Roberto Luciani, amico della ns. testata è questa volta intervistato da Patrizia Boi per Wall Street International. Riportiamo integralmente il suo pensiero. Non aggiungo altro vista la conoscenza personale. Abbiamo bisogno di persone ad “alto valore aggiunto” in un paese che da molti è considerato un museo a cielo aperto

 

Se vi incuriosisce osservare un antico dipinto o un giardino monumentale, immergervi in un sito archeologico scampato alla distruzione del tempo o sperimentare la bellezza di una delle chiese erette per dimostrare la grandezza di Dio, credo che vi interesserà incontrare Roberto Luciani, un uomo che ha trascorso la vita a studiare la Storia dell’Architettura e dell’Arte del nostro Belpaese. Lo abbiamo intervistato nel suo splendido ufficio nel Complesso monumentale di San Michele a Ripa Grande, attuale sede del MiBACT.

 

Da dove nasce la tua passione per la conoscenza e l’Arte?

Forse dal luogo in cui sono nato, situato proprio accanto alla Casa dell’Architettura… Da mia madre che scriveva poesie e racconti; da mio padre, che era dedito alla letteratura, al giornalismo, all’editoria, all’arte. Ho scritto i miei primi articoli sulla rivista di famiglia, Primi Piani, e su vari altri quotidiani e periodici già quando ero adolescente.

Hai scritto una sessantina di libri e un migliaio di articoli, hai realizzato parecchi restauri monumentali, quale motore ti spinge?

Sono convinto che l’architettura sia tra tutte le arti quella che più arditamente cerca di riprodurre nel suo ritmo l’ordine dell’universo, per questo me la sono scelta come percorso universitario. In quegli anni, ho maturato grande interesse per la storia dell’architettura e il restauro, ma anche per la museografia e l’arte contemporanea. Credo nella unicità e irripetibilità della personalità artistica, nell’arte come intuizione e nell’architettura come arte, un orizzonte senza limiti, né di tempo né di spazio, in cui tutto è sempre nuovo e irripetibile. Mi spingono curiosità e bellezza.

Mi stupisce che negli anni giovanili tu sia stato anche scenografo: come è accaduto?

Quando lo scenografo Mario Chiari decise di passare alla regia con il film Prete, fai un miracolo, mi chiamò come Assistente alla scenografia.

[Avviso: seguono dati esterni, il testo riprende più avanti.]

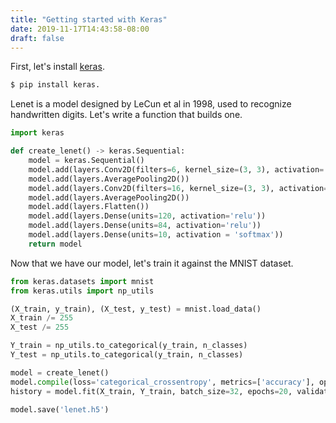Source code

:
 ```yaml
---
title: "Getting started with Keras"
date: 2019-11-17T14:43:58-08:00
draft: false
---
```


First, let's install [keras](https//:keras.io).

```bash
$ pip install keras.
```

Lenet is a model designed by LeCun et al in 1998, used to recognize handwritten digits. Let's write a function that builds one.

```python
import keras

def create_lenet() -> keras.Sequential:
    model = keras.Sequential()
    model.add(layers.Conv2D(filters=6, kernel_size=(3, 3), activation='relu', input_shape=(28 , 28, 1)))
    model.add(layers.AveragePooling2D())
    model.add(layers.Conv2D(filters=16, kernel_size=(3, 3), activation='relu'))
    model.add(layers.AveragePooling2D())
    model.add(layers.Flatten())
    model.add(layers.Dense(units=120, activation='relu'))
    model.add(layers.Dense(units=84, activation='relu'))
    model.add(layers.Dense(units=10, activation = 'softmax'))
    return model
```

Now that we have our model, let's train it against the MNIST dataset.

```python
from keras.datasets import mnist
from keras.utils import np_utils

(X_train, y_train), (X_test, y_test) = mnist.load_data()
X_train /= 255
X_test /= 255

Y_train = np_utils.to_categorical(y_train, n_classes)
Y_test = np_utils.to_categorical(y_train, n_classes)

model = create_lenet()
model.compile(loss='categorical_crossentropy', metrics=['accuracy'], optimizer='sgd')
history = model.fit(X_train, Y_train, batch_size=32, epochs=20, validation_data=(X_test, Y_test))

model.save('lenet.h5')
```
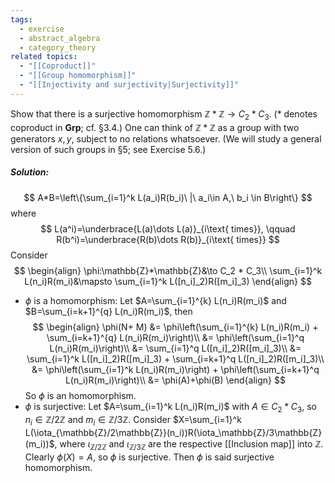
 ```yaml
---
tags:
  - exercise
  - abstract_algebra
  - category_theory
related topics:
  - "[[Coproduct]]"
  - "[[Group homomorphism]]"
  - "[[Injectivity and surjectivity|Surjectivity]]"
---
```

Show that there is a surjective homomorphism $\mathbb{Z} * \mathbb{Z} \to C_2 * C_3$. ($*$ denotes
coproduct in $\mathbf{Grp}$; cf. §3.4.)
One can think of $\mathbb{Z} * \mathbb{Z}$ as a group with two generators $x, y$, subject to no
relations whatsoever. (We will study a general version of such groups in §5; see
Exercise 5.6.)
##### Solution:
$$
A*B=\left\{\sum_{i=1}^k L(a_i)R(b_i)\ |\ a_i\in A,\ b_i \in B\right\}
$$where$$
	L(a^i)=\underbrace{L(a)\dots L(a)}_{i\text{ times}}, \qquad
	R(b^i)=\underbrace{R(b)\dots R(b)}_{i\text{ times}}
$$
Consider$$
\begin{align}
	\phi:\mathbb{Z}*\mathbb{Z}&\to C_2 * C_3\\
	\sum_{i=1}^k L(n_i)R(m_i)&\mapsto \sum_{i=1}^k L([n_i]_2)R([m_i]_3)
\end{align}
$$
- $\phi$ is a homomorphism:
	Let $A=\sum_{i=1}^{k} L(n_i)R(m_i)$ and $B=\sum_{i=k+1}^{q} L(n_i)R(m_i)$, then
	$$
	\begin{align}
		\phi(N+ M)
		&= \phi\left(\sum_{i=1}^{k} L(n_i)R(m_i)
			+ \sum_{i=k+1}^{q} L(n_i)R(m_i)\right)\\
		&= \phi\left(\sum_{i=1}^q L(n_i)R(m_i)\right)\\
		&= \sum_{i=1}^q L([n_i]_2)R([m_i]_3)\\
		&= \sum_{i=1}^k L([n_i]_2)R([m_i]_3) 
			+ \sum_{i=k+1}^q L([n_i]_2)R([m_i]_3)\\
		&= \phi\left(\sum_{i=1}^k L(n_i)R(m_i)\right)
			+ \phi\left(\sum_{i=k+1}^q L(n_i)R(m_i)\right)\\
		&= \phi(A)+\phi(B)
	\end{align}
	$$
	So $\phi$ is an homomorphism.
- $\phi$ is surjective:
	Let $A=\sum_{i=1}^k L(n_i)R(m_i)$ with $A\in C_2*C_3$, so $n_i\in \mathbb{Z}/2\mathbb{Z}$ and $m_i\in \mathbb{Z}/3\mathbb{Z}$. Consider $X=\sum_{i=1}^k L(\iota_{\mathbb{Z}/2\mathbb{Z}}(n_i))R(\iota_\mathbb{Z}/3\mathbb{Z}(m_i))$, where $\iota_{\mathbb{Z}/2\mathbb{Z}}$ and $\iota_{\mathbb{Z}/3\mathbb{Z}}$ are the respective [[Inclusion map]] into $\mathbb{Z}$. Clearly $\phi(X)=A$, so $\phi$ is surjective.
Then $\phi$ is said surjective homomorphism.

A 23 anni fu un’esperienza straordinaria lavorare nella sua spettacolare casa di Largo Argentina e girare le scene in notturna con tutta la troupe a Sabaudia. Seguirono i film L’Assassino ha riservato nove poltrone, regia di Giuseppe Bennati, con Rosanna Schiaffino e La Pretora, regia di Lucio Fulci, con Edvige Fenech. Quando, però, la Soprintendenza Archeologica di Roma mi propose una collaborazione per effettuare studi, ricerche bibliografiche, catalogazioni, rilievi, ecc., ho “dovuto” abbandonare la scenografia. Il tempo è tiranno e mi serviva tutta la mia energia, attenzione, emozione.

Come sei riuscito a conciliare la tua attività lavorativa con la concentrazione necessaria per scrivere libri?

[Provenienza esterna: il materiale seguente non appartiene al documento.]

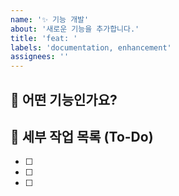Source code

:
 ```yaml
---
name: '✨ 기능 개발'
about: '새로운 기능을 추가합니다.'
title: 'feat: '
labels: 'documentation, enhancement'
assignees: ''
---
```


## 🎯 어떤 기능인가요?

## 📑 세부 작업 목록 (To-Do)

- [ ]
- [ ]
- [ ]
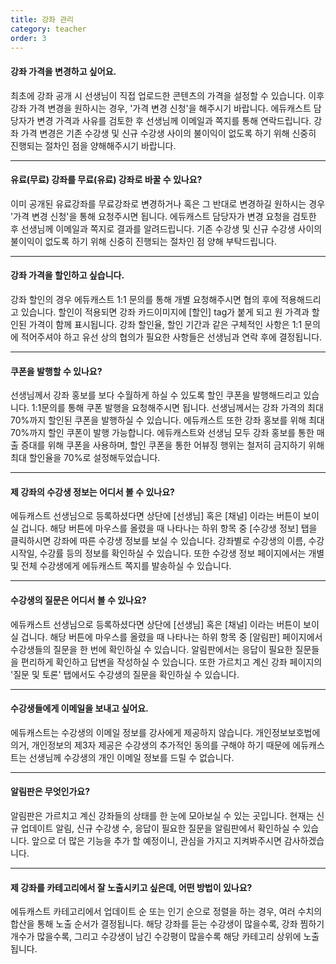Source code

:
 ```yaml
---
title: 강좌 관리
category: teacher
order: 3
---
```

#### 강좌 가격을 변경하고 싶어요.
최초에 강좌 공개 시 선생님이 직접 업로드한 콘텐츠의 가격을 설정할 수 있습니다. 이후 강좌 가격 변경을 원하시는 경우, '가격 변경 신청'을 해주시기 바랍니다. 에듀캐스트 담당자가 변경 가격과 사유를 검토한 후 선생님께 이메일과 쪽지를 통해 연락드립니다. 강좌 가격 변경은 기존 수강생 및 신규 수강생 사이의 불이익이 없도록 하기 위해 신중히 진행되는 절차인 점을 양해해주시기 바랍니다.

---

#### 유료(무료) 강좌를 무료(유료) 강좌로 바꿀 수 있나요?
이미 공개된 유료강좌를 무료강좌로 변경하거나 혹은 그 반대로 변경하길 원하시는 경우 '가격 변경 신청'을 통해 요청주시면 됩니다. 에듀캐스트 담당자가 변경 요청을 검토한 후 선생님께 이메일과 쪽지로 결과를 알려드립니다. 기존 수강생 및 신규 수강생 사이의 불이익이 없도록 하기 위해 신중히 진행되는 절차인 점 양해 부탁드립니다.

---

#### 강좌 가격을 할인하고 싶습니다.
강좌 할인의 경우 에듀캐스트 1:1 문의를 통해 개별 요청해주시면 협의 후에 적용해드리고 있습니다.
할인이 적용되면 강좌 카드이미지에 [할인] tag가 붙게 되고 원 가격과 할인된 가격이 함께 표시됩니다.
강좌 할인율, 할인 기간과 같은 구체적인 사항은 1:1 문의에 적어주셔야 하고 유선 상의 협의가 필요한 사항들은 선생님과 연락 후에 결정됩니다.

---

#### 쿠폰을 발행할 수 있나요?
선생님께서 강좌 홍보를 보다 수월하게 하실 수 있도록 할인 쿠폰을 발행해드리고 있습니다. 1:1문의를 통해 쿠폰 발행을 요청해주시면 됩니다. 선생님께서는 강좌 가격의 최대 70%까지 할인된 쿠폰을 발행하실 수 있습니다. 에듀캐스트 또한 강좌 홍보를 위해 최대 70%까지 할인 쿠폰이 발행 가능합니다.
에듀캐스트와 선생님 모두 강좌 홍보를 통한 매출 증대를 위해 쿠폰을 사용하며, 할인 쿠폰을 통한 어뷰징 행위는 철저히 금지하기 위해 최대 할인율을 70%로 설정해두었습니다.

---

#### 제 강좌의 수강생 정보는 어디서 볼 수 있나요?
에듀캐스트 선생님으로 등록하셨다면 상단에 [선생님] 혹은 [채널] 이라는 버튼이 보이실 겁니다. 해당 버튼에 마우스를 올렸을 때 나타나는 하위 항목 중 [수강생 정보] 탭을 클릭하시면 강좌에 따른 수강생 정보를 보실 수 있습니다. 강좌별로 수강생의 이름, 수강 시작일, 수강률 등의 정보를 확인하실 수 있습니다. 또한 수강생 정보 페이지에서는 개별 및 전체 수강생에게 에듀캐스트 쪽지를 발송하실 수 있습니다.

---

#### 수강생의 질문은 어디서 볼 수 있나요?
에듀캐스트 선생님으로 등록하셨다면 상단에 [선생님] 혹은 [채널] 이라는 버튼이 보이실 겁니다. 해당 버튼에 마우스를 올렸을 때 나타나는 하위 항목 중 [알림판] 페이지에서 수강생들의 질문을 한 번에 확인하실 수 있습니다. 알림판에서는 응답이 필요한 질문들을 편리하게 확인하고 답변을 작성하실 수 있습니다. 또한 가르치고 계신 강좌 페이지의 '질문 및 토론' 탭에서도 수강생의 질문을 확인하실 수 있습니다.

---

#### 수강생들에게 이메일을 보내고 싶어요.
에듀캐스트는 수강생의 이메일 정보를 강사에게 제공하지 않습니다.
개인정보보호법에 의거, 개인정보의 제3자 제공은 수강생의 추가적인 동의를 구해야 하기 때문에 에듀캐스트는 선생님께 수강생의 개인 이메일 정보를 드릴 수 없습니다.

---

#### 알림판은 무엇인가요?
알림판은 가르치고 계신 강좌들의 상태를 한 눈에 모아보실 수 있는 곳입니다. 현재는 신규 업데이트 알림, 신규 수강생 수, 응답이 필요한 질문을 알림판에서 확인하실 수 있습니다. 앞으로 더 많은 기능을 추가 할 예정이니, 관심을 가지고 지켜봐주시면 감사하겠습니다.

---

#### 제 강좌를 카테고리에서 잘 노출시키고 싶은데, 어떤 방법이 있나요?
에듀캐스트 카테고리에서 업데이트 순 또는 인기 순으로 정렬을 하는 경우, 여러 수치의 합산을 통해 노출 순서가 결정됩니다. 해당 강좌를 듣는 수강생이 많을수록, 강좌 찜하기 개수가 많을수록, 그리고 수강생이 남긴 수강평이 많을수록 해당 카테고리 상위에 노출됩니다.
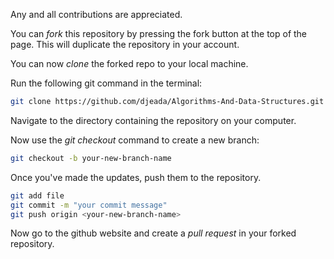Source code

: Any and all contributions are appreciated.

You can <i>fork</i> this repository by pressing the fork button at the top of the page.  This will duplicate the repository in your account.

You can now <i>clone</i> the forked repo to your local machine.

Run the following git command in the terminal:

```bash
git clone https://github.com/djeada/Algorithms-And-Data-Structures.git
```

Navigate to the directory containing the repository on your computer.

Now use the <i>git checkout</i> command to create a new branch:

```bash
git checkout -b your-new-branch-name
```

Once you've made the updates, push them to the repository.

```bash
git add file
git commit -m "your commit message"
git push origin <your-new-branch-name>
```

Now go to the github website and create a <i>pull request</i> in your forked repository.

Rilevare e analizzare le rovine di Roma, formulare le mie concezioni sull’arte antica, pubblicare libri sulla città, esprimere l’ideale della Romanitas e del senso della continuità tra la Roma antica e la Roma moderna ha un ruolo fondamentale per la tutela e restauro dei monumenti. Per portare avanti la “mia missione” ho rinunciato a svaghi e tempo libero, compromettendo la mia stessa salute, studiando incessantemente, giorno e notte e durante le festività.

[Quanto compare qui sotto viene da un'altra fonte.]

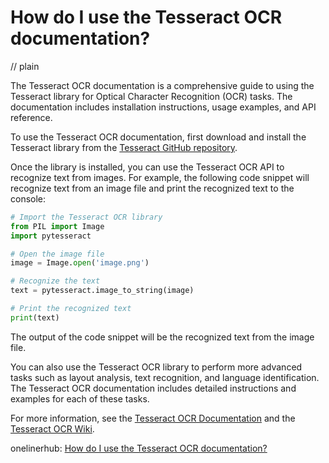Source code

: # How do I use the Tesseract OCR documentation?
// plain

The Tesseract OCR documentation is a comprehensive guide to using the Tesseract library for Optical Character Recognition (OCR) tasks. The documentation includes installation instructions, usage examples, and API reference.

To use the Tesseract OCR documentation, first download and install the Tesseract library from the [Tesseract GitHub repository](https://github.com/tesseract-ocr/tesseract).

Once the library is installed, you can use the Tesseract OCR API to recognize text from images. For example, the following code snippet will recognize text from an image file and print the recognized text to the console:

```python
# Import the Tesseract OCR library
from PIL import Image
import pytesseract

# Open the image file
image = Image.open('image.png')

# Recognize the text
text = pytesseract.image_to_string(image)

# Print the recognized text
print(text)
```

The output of the code snippet will be the recognized text from the image file.

You can also use the Tesseract OCR library to perform more advanced tasks such as layout analysis, text recognition, and language identification. The Tesseract OCR documentation includes detailed instructions and examples for each of these tasks.

For more information, see the [Tesseract OCR Documentation](https://github.com/tesseract-ocr/tesseract/wiki/API) and the [Tesseract OCR Wiki](https://github.com/tesseract-ocr/tesseract/wiki).

onelinerhub: [How do I use the Tesseract OCR documentation?](https://onelinerhub.com/tesseract-ocr/how-do-i-use-the-tesseract-ocr-documentation)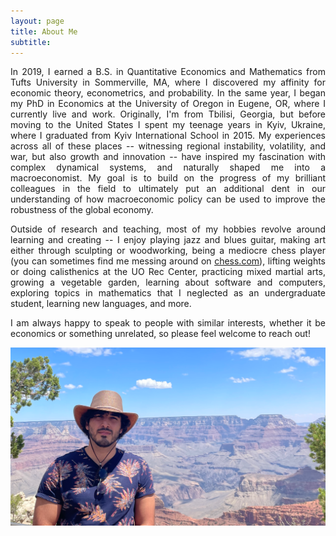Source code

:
 ```yaml
---
layout: page
title: About Me
subtitle: 
---
```

<style>body {text-align: justify}</style>

In 2019, I earned a B.S. in Quantitative Economics and Mathematics from Tufts University in Sommerville, MA, where I discovered my affinity for economic theory, econometrics, and probability. 
In the same year, I began my PhD in Economics at the University of Oregon in Eugene, OR, where I currently live and work. 
Originally, I'm from Tbilisi, Georgia, but before moving to the United States I spent my teenage years in Kyiv, Ukraine, where I graduated from Kyiv International School in 2015.
My experiences across all of these places -- witnessing regional instability, volatility, and war, but also growth and innovation -- have inspired my fascination with complex dynamical systems, and naturally shaped me into a macroeconomist.
My goal is to build on the progress of my brilliant colleagues in the field to ultimately put an additional dent in our understanding of how macroeconomic policy can be used to improve the robustness of the global economy.

Outside of research and teaching, most of my hobbies revolve around learning and creating -- I enjoy playing jazz and blues guitar, making art either through sculpting or woodworking, being a mediocre chess player (you can sometimes find me messing around on [chess.com](https://www.chess.com/member/gionikola)), lifting weights or doing calisthenics at the UO Rec Center, practicing mixed martial arts, growing a vegetable garden, learning about software and computers, exploring topics in mathematics that I neglected as an undergraduate student, learning new languages, and more. 

I am always happy to speak to people with similar interests, whether it be economics or something unrelated, so please feel welcome to reach out!

![](images/img.png)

Sei uno dei massimi esperti di restauro a livello nazionale, di quali importanti opere ti sei occupato?

Ho progettato e diretto oltre duecento restauri di beni architettonici, maggiormente a Roma e in Sardegna (Castel Sant’Angelo, Complesso monumentale San Michele a Ripa Grande, Chiesa di San Pantaleo di Martis, Chiesa di San Nicola di Silanis a Sedini, Forte Camicia a Palau, ecc.); di beni storico artistici (Retablo di San Giorgio, sec. XVI, nella Chiesa parrocchiale di Perfugas, Gruppo ligneo Deposizione della Croce, fine sec. XIII, nella Chiesa di San Pietro delle Immagini di Bulzi, Sacra Famiglia con San Giovannino del Maestro di Ozieri, ecc.); di beni archeologici; di giardini storici. La mia linea di ricerca è ambiziosa e volge alla crescita spirituale dell’uomo attraverso l’arte, sono convinto che la cultura e la bellezza possano salvare il mondo. Per questo i miei libri e i miei restauri sono progettati e realizzati con cura, sempre accolti con grande consenso sia dal pubblico che nella comunità scientifica.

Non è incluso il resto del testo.